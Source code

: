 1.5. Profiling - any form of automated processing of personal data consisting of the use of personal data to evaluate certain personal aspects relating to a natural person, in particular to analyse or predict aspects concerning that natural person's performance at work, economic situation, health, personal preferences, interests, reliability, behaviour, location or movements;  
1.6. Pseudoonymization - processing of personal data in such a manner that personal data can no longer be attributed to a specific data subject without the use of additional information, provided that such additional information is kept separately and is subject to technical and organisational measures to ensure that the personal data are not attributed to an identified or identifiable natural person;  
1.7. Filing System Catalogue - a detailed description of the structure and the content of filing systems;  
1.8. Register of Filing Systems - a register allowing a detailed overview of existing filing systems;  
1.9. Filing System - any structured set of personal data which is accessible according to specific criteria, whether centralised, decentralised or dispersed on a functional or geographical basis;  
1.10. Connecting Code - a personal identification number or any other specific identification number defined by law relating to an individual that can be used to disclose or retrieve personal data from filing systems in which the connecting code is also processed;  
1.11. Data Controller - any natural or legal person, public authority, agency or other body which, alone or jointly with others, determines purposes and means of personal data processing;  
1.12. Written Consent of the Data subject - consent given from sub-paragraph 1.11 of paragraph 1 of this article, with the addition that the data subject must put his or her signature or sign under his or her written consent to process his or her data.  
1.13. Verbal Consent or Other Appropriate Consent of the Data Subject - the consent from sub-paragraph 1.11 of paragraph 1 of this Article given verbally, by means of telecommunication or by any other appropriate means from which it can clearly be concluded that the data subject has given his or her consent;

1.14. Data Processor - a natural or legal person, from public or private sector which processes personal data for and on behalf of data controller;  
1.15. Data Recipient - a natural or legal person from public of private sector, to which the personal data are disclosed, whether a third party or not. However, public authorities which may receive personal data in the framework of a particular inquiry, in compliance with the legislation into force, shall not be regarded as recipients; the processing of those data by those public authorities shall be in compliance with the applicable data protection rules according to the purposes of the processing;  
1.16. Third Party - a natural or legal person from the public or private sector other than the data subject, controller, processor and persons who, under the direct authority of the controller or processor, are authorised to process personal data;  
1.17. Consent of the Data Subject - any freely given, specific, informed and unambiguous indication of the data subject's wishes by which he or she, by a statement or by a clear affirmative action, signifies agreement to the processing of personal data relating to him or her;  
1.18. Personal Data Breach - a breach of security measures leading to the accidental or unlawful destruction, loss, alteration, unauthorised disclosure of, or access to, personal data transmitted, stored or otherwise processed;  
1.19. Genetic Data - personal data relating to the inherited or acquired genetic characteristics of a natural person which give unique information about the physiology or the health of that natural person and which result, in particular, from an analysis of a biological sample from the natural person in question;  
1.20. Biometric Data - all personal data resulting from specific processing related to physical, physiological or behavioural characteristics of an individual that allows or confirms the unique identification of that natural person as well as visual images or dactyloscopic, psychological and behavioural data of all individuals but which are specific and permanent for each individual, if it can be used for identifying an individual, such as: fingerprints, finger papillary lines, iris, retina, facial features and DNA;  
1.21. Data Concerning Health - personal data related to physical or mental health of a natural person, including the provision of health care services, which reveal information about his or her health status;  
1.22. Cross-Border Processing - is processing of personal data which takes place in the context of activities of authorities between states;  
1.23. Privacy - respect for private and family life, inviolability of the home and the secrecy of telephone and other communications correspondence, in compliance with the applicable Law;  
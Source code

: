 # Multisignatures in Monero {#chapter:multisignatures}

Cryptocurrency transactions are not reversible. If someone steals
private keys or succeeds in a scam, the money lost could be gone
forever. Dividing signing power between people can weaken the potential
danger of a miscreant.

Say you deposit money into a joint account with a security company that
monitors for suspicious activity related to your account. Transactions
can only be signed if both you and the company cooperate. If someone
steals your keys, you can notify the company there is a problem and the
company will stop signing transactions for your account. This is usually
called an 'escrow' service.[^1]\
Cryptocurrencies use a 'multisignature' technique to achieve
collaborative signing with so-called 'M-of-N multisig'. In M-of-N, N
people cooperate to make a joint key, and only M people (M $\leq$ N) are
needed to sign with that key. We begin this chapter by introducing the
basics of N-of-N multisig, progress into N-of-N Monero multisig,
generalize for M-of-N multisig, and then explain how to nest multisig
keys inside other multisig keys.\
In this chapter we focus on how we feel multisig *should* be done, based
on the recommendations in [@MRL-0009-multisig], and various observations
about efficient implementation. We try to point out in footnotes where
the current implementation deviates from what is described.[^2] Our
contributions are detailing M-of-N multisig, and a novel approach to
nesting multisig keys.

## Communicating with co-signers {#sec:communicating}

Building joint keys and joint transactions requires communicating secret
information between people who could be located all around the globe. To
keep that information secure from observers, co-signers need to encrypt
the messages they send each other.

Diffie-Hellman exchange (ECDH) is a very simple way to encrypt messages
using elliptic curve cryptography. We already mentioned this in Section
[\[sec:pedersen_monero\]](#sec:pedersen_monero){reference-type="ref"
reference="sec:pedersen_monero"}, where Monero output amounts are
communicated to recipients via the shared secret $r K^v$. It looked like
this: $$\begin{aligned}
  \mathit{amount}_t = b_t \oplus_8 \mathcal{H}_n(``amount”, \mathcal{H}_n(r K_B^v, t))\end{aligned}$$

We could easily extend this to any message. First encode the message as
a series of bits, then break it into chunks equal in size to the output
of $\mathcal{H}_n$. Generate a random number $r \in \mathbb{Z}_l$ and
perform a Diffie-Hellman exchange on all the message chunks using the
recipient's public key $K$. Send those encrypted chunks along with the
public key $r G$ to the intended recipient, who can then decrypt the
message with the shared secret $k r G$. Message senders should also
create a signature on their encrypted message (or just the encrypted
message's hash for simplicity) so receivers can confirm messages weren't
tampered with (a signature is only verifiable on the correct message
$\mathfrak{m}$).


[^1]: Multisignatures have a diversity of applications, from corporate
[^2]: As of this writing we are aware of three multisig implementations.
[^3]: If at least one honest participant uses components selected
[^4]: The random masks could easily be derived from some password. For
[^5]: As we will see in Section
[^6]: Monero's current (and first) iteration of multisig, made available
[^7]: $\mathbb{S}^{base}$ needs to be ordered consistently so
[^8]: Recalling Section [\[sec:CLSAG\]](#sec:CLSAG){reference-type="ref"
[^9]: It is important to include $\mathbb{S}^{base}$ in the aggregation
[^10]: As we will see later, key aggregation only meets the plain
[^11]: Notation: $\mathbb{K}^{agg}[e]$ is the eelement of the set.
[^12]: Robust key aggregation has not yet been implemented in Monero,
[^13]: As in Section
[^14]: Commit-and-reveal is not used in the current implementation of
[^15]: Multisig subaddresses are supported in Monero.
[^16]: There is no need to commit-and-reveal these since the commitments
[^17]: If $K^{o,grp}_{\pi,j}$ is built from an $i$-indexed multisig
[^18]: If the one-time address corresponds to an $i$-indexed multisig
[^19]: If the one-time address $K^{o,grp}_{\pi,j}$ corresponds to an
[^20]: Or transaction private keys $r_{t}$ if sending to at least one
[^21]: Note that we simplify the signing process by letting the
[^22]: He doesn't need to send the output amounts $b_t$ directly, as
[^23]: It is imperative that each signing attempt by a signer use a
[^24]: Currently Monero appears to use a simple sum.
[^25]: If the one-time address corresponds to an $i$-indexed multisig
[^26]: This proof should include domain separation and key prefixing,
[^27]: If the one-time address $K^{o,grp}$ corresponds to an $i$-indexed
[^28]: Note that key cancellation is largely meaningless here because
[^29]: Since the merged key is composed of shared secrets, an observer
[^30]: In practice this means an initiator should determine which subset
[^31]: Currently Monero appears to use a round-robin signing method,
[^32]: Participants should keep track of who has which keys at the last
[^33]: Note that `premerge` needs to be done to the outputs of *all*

────────────────────────────────────────

*WHAT YOU ARE ASKED TO DO*: Show each line from the listing above that includes the word "then".

*SOLUTION TO THE PROBLEM*:
generalize for M-of-N multisig, and then explain how to nest multisig
a series of bits, then break it into chunks equal in size to the output
public key $r G$ to the intended recipient, who can then decrypt the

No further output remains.